● Task requirements
Within the listing below, please show every line carrying the string "containers".
─── Provided material ───
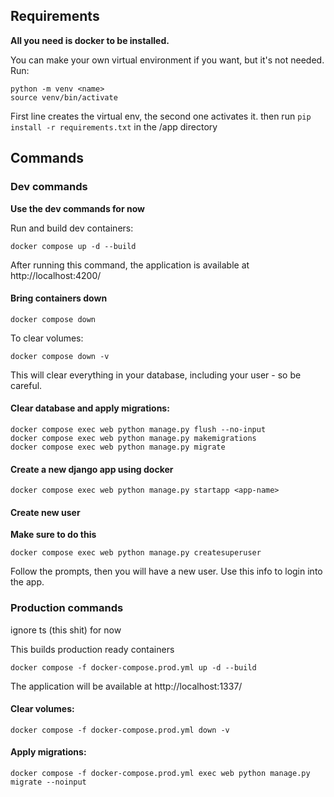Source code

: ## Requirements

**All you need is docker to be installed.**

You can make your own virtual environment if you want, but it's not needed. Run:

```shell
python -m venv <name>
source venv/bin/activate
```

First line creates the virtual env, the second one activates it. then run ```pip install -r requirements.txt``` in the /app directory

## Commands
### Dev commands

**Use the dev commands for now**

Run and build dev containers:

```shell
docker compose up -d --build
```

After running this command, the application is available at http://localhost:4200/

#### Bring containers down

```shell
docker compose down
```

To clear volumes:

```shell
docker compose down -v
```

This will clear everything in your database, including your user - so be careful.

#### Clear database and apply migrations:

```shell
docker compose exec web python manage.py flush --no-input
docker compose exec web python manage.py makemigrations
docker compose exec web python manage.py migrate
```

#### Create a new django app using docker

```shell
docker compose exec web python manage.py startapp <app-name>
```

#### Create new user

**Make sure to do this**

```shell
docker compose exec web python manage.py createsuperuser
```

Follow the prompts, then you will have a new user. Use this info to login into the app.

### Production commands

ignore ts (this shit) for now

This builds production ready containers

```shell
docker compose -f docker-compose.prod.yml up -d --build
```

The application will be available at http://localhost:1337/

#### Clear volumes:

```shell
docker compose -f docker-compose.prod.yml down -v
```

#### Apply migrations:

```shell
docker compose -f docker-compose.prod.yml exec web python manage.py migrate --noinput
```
───
─── Provided material ───
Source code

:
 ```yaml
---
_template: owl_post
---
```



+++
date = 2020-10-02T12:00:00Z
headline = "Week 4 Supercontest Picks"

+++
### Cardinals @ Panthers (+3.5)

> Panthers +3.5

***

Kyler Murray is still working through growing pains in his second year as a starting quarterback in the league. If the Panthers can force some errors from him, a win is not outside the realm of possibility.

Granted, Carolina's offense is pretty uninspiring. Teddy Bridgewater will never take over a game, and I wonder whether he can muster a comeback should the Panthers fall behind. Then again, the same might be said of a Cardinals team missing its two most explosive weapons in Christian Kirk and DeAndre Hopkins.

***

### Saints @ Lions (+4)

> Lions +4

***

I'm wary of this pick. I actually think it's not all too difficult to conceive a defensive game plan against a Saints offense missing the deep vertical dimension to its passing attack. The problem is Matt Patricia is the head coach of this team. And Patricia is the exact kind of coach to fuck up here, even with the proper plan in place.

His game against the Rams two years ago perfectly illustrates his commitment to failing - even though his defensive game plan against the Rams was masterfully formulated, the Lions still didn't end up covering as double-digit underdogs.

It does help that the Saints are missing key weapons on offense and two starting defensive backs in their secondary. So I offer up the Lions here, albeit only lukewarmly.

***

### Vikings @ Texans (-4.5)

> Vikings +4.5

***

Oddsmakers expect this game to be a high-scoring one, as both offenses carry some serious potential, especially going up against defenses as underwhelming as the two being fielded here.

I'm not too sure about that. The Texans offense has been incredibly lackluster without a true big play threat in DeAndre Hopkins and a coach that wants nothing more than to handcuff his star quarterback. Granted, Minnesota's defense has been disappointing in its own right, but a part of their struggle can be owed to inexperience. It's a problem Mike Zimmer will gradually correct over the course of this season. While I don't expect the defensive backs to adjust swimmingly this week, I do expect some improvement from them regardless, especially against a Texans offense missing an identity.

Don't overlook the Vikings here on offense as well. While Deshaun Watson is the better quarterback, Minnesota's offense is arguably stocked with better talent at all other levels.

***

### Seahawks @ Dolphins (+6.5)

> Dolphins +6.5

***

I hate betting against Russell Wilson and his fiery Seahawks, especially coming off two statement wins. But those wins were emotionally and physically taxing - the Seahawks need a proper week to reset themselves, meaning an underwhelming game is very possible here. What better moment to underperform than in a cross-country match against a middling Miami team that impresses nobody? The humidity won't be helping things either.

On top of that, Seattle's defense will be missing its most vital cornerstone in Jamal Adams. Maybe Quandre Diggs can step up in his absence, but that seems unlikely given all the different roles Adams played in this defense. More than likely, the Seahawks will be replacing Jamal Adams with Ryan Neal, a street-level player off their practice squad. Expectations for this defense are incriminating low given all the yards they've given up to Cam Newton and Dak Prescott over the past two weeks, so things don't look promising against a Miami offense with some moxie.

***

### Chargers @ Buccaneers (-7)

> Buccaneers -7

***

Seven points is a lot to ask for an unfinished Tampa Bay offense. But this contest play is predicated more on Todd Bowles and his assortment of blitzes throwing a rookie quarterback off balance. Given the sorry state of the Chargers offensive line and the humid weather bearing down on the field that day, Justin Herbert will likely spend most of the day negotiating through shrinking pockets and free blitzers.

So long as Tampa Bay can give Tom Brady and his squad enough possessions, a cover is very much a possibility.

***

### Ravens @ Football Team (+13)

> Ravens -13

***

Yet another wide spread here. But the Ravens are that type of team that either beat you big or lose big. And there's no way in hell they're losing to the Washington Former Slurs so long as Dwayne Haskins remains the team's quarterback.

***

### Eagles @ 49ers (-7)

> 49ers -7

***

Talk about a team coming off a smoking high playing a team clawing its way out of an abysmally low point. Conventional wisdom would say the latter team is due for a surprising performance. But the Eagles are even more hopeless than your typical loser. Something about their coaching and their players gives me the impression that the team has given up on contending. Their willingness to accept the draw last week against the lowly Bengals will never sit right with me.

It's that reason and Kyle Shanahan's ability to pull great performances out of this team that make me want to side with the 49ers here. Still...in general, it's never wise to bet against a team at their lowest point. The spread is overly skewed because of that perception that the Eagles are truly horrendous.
───
● Response for this exercise
Run and build dev containers:
#### Bring containers down
This builds production ready containers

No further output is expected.